The Cape Breton District Health Authority says an outbreak of Clostridium difficile at the Cape Breton Regional Hospital is now over.
Six deaths have been linked with the hospital-acquired bacterial infection since mid-December — the second outbreak of C. difficile at the hospital in less than a year.
Dr. Shoaib Ansari, the infectious disease specialist at the Cape Breton District Health Authority, said there would likely be another outbreak.
"C. difficile is something we will never be able to get rid of," Ansari told CBC News on Friday.
He said although only one person from the current outbreak remains in hospital with C. difficile, it is not the only case of the infection currently being treated at the Cape Breton Regional Hospital.

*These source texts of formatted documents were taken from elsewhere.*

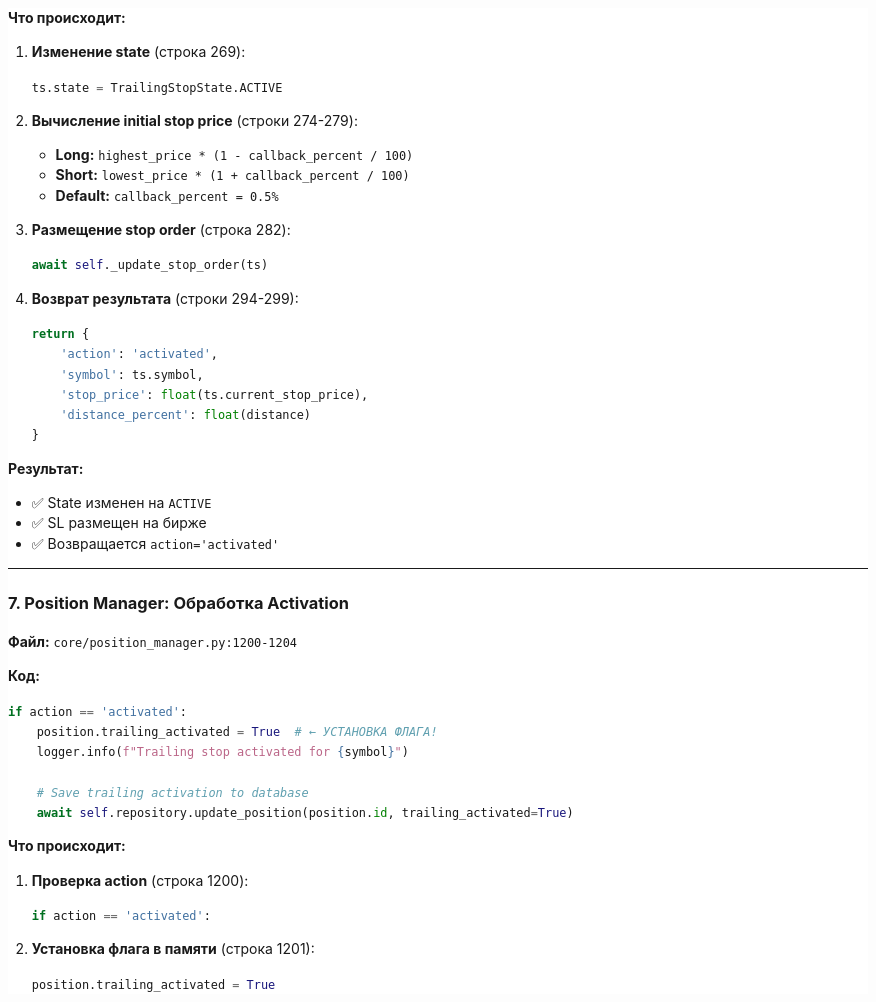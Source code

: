 **Что происходит:**

1. **Изменение state** (строка 269):
   ```python
   ts.state = TrailingStopState.ACTIVE
   ```

2. **Вычисление initial stop price** (строки 274-279):
   - **Long:** `highest_price * (1 - callback_percent / 100)`
   - **Short:** `lowest_price * (1 + callback_percent / 100)`
   - **Default:** `callback_percent = 0.5%`

3. **Размещение stop order** (строка 282):
   ```python
   await self._update_stop_order(ts)
   ```

4. **Возврат результата** (строки 294-299):
   ```python
   return {
       'action': 'activated',
       'symbol': ts.symbol,
       'stop_price': float(ts.current_stop_price),
       'distance_percent': float(distance)
   }
   ```

**Результат:**
- ✅ State изменен на `ACTIVE`
- ✅ SL размещен на бирже
- ✅ Возвращается `action='activated'`

---

### 7. Position Manager: Обработка Activation

**Файл:** `core/position_manager.py:1200-1204`

**Код:**
```python
if action == 'activated':
    position.trailing_activated = True  # ← УСТАНОВКА ФЛАГА!
    logger.info(f"Trailing stop activated for {symbol}")

    # Save trailing activation to database
    await self.repository.update_position(position.id, trailing_activated=True)
```

**Что происходит:**

1. **Проверка action** (строка 1200):
   ```python
   if action == 'activated':
   ```

2. **Установка флага в памяти** (строка 1201):
   ```python
   position.trailing_activated = True
   ```
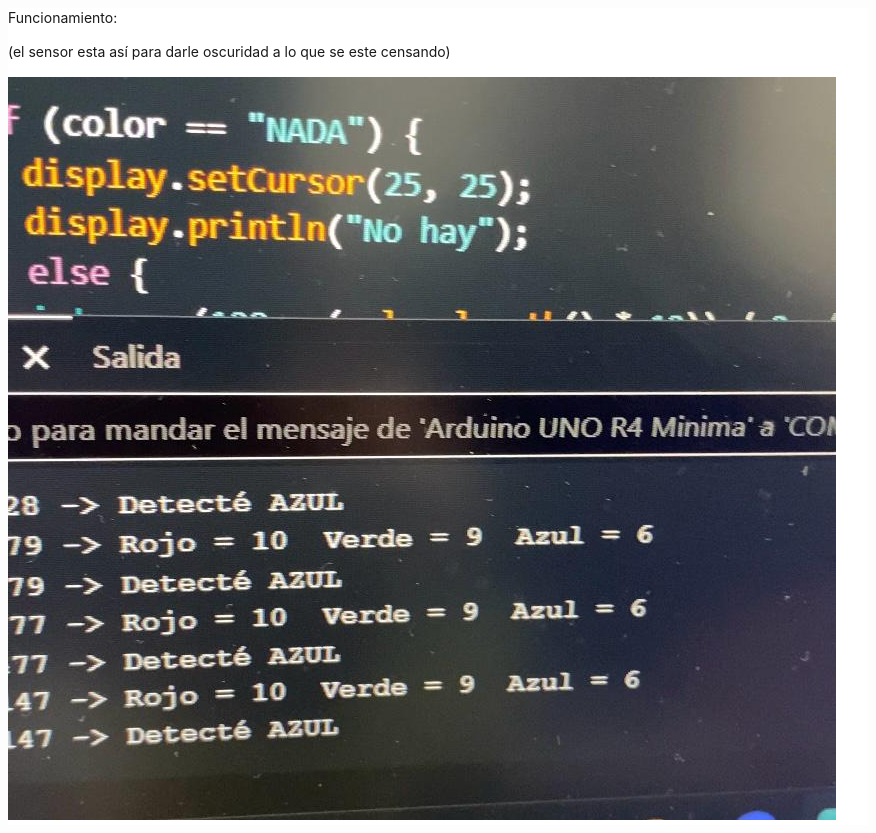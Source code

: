 Funcionamiento: 

(el sensor esta así para darle oscuridad a lo que se este censando)

![codigo](./imagenes/codigo.jpg)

C. difficile is a bacteria which causes diarrhea and abdominal pain and is spread person to person. It is commonly found in the intestine, but infections can be life-threatening for those taking antibiotics or who have serious pre-existing health issues.
Last spring, an outbreak was declared when 49 patients across the district contracted C. difficile and the bacteria was implicated in six hospital deaths.
Ansari said typically, there are a couple of cases of C. difficile every month and the key is to stop the bacteria from spreading and becoming a cluster.
"The only thing that we can do is try to maintain hypervigilance," he said.
"But it's humanly impossible to maintain and to be able to maintain a hypervigilant barrier 24 hours a day, 365 days a year."
By hypervigilance, Ansari means testing for C. difficile if a patient shows any symptoms at all of diarrhea or abdominal upset — then isolating that person if necessary and restricting visitors.
He said while extra attention is being paid to cleaning rooms and disposing of waste, the regional hospital is more likely to see cases of the infection because patients are often sicker and need more complex care than at other facilities.
"I can say it with absolute surety, we will never get rid of C. difficile, we will always get these cases every year," said Ansari.
"These cases will almost always occur at the Cape Breton Regional Hospital in Sydney."